The middle of October came, and still I had questions. How did you get separated from your family? How did you get from there all the way to here? And why -- why didn't anyone call to claim you, come over and get you, take you home? Imagine the depths of his confusion. Imagine him answering -- "I don't know ... I don't know."
It's painfully sad to see how far a dog will go to adapt, adjust, and accept. Maybe it's an example for us, though, how an animal moves on, lets go of his past, his habits, his will. He's out there on my back porch, wishing he were inside ... he looks up at me through the window, turns away, and puts his chin on his paws. A surgery has come and gone, to remove some benign lumps -- he put up with days of soreness, stitches, and difficulty eating, and when I pushed the awful lampshade (the plastic collar that keeps dogs from picking out the stitches) over his head every night, he hated it vigorously, yet in time he would actually stretch his neck forward a little, to help me put it on. When we're out walking, I go right, or left, or straight, and he goes with me, whether that's the way he wants to go or not.
Ironically this species of person we call The Dog, who so gracefully accepts one disappointment after another, still manages to hope, still looks out longingly at all horizons. Although the dog endures all things, he also believes in all things, hopes for all things. By now we're going on walks around the neighborhood in the afternoons. With a front-left leg problem, and something wrong with his back (was he hit by a car in his former life?), he still lives for his walks, because that's when he gets to meet everybody. Believing, as he does, that all people are friends he hasn't met yet, he looks longingly at every passing car, every front porch, every house -- no stone unturned, in his endless search for his friend and soul mate, the human. He sees a mom and dad up ahead, pushing baby in the stroller. Away we go, me in tow. He greets them with wild affection, and they are immediately won over. He is everybody's buddy ... ninety-two pounds of unconditional love -- pretty hard to turn away from that. Pretty hard to ... how could anybody just ... well, I guess we'll never know.

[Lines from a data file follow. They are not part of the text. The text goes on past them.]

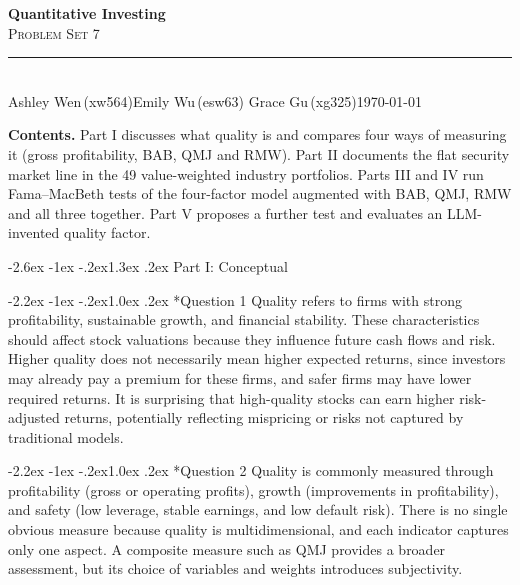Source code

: \documentclass[11pt]{article}
\makeatletter
\renewcommand\section{\@startsection{section}{1}{0pt}%
  {-2.6ex \@plus -1ex \@minus -.2ex}{1.3ex \@plus .2ex}%
  {\normalfont\scshape\large\color{psink}}}   %
\renewcommand\subsection{\@startsection{subsection}{2}{0pt}%
  {-2.2ex \@plus -1ex \@minus -.2ex}{1.0ex \@plus .2ex}%
  {\normalfont\bfseries\normalsize\color{psink}}}
\makeatother
\begin{document}
\thispagestyle{empty}
\begin{flushleft}
{\bfseries\LARGE\color{psink} Quantitative Investing}\\[3pt]
{\scshape\Large\color{psink} Problem Set 7}\\[10pt]
{\color{psrule}\rule{\textwidth}{1.2pt}}\\[5pt]
{\small Ashley Wen\,(xw564)\quad\textbar\quad Emily Wu\,(esw63)%
\quad\textbar\quad Grace Gu\,(xg325)\hfill \today}
\end{flushleft}

\vspace{1.4em}

{\color{psink}\textbf{Contents.}} Part I discusses what quality is and compares four ways of
measuring it (gross profitability, BAB, QMJ and RMW). Part II documents the flat security
market line in the 49 value-weighted industry portfolios. Parts III and IV run Fama--MacBeth
tests of the four-factor model augmented with BAB, QMJ, RMW and all three together. Part V
proposes a further test and evaluates an LLM-invented quality factor.

\vspace{0.8em}


\section{Part I: Conceptual}

\subsection*{Question 1}
Quality refers to firms with strong profitability, sustainable growth, and financial stability. These characteristics should affect stock valuations because they influence future cash flows and risk. Higher quality does not necessarily mean higher expected returns, since investors may already pay a premium for these firms, and safer firms may have lower required returns. It is surprising that high-quality stocks can earn higher risk-adjusted returns, potentially reflecting mispricing or risks not captured by traditional models.

\subsection*{Question 2}
Quality is commonly measured through profitability (gross or operating profits), growth (improvements in profitability), and safety (low leverage, stable earnings, and low default risk). There is no single obvious measure because quality is multidimensional, and each indicator captures only one aspect. A composite measure such as QMJ provides a broader assessment, but its choice of variables and weights introduces subjectivity.
\end{document}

Eventually it was time for him to have a name. I guess I liked how people often greet an animal they don't know by saying, "Hi, Buddy." So "Buddy" it is. Now this lost dog whose name nobody knew has a name everybody seems to know: "Hey, Buddy? How ya doin', Buddy?" the strangers say, trying to get out of their cars while he charges up and smothers them.
Weeks went by and I gave up finding his former home for him. I tried to find him a new one. It was getting harder and harder to think of giving him away, but my house and yard were not right for him, and with me being the only one here ... I just couldn't. But his new family would have to be just right ... they would really have to love him, and have the perfect house and yard for a dog. A difficult search began. We met with many people, made lots of phone calls, sent lots of e-mails. I sent his picture all over the place. No takers.
Then one late-October evening we walked over to a pet adoption event held by the nice folks at Planet Pethood a couple blocks from my house. They put a bright orange vest on him that said "Adopt Me," in big black letters. Dozens of people came by to see all the dogs, and Buddy had the time of his life. He wagged and nuzzled and looked everyone in the eye. Everybody loved him. Nobody took him.
Let us all learn from the unshaken faith, the quiet perseverance of the dog, for on this day Buddy would find a place he could call "Home." He had trusted me from the moment I opened that car door when we first met. Now, standing in a crowd of nice people who didn't want him, this sad, sweet animal, this long-suffering friend of humanity, pressed his soft muzzle into my hand and looked up. I couldn't take it any more. Good night, everyone. The adoption event was over for us.
I hooked the leash to Buddy's collar, and he shuffled down the sidewalk and around the corner, leading me gently. He knew the way, and the look on the face of this accepting, trusting animal told me he was happy -- happy to be going home.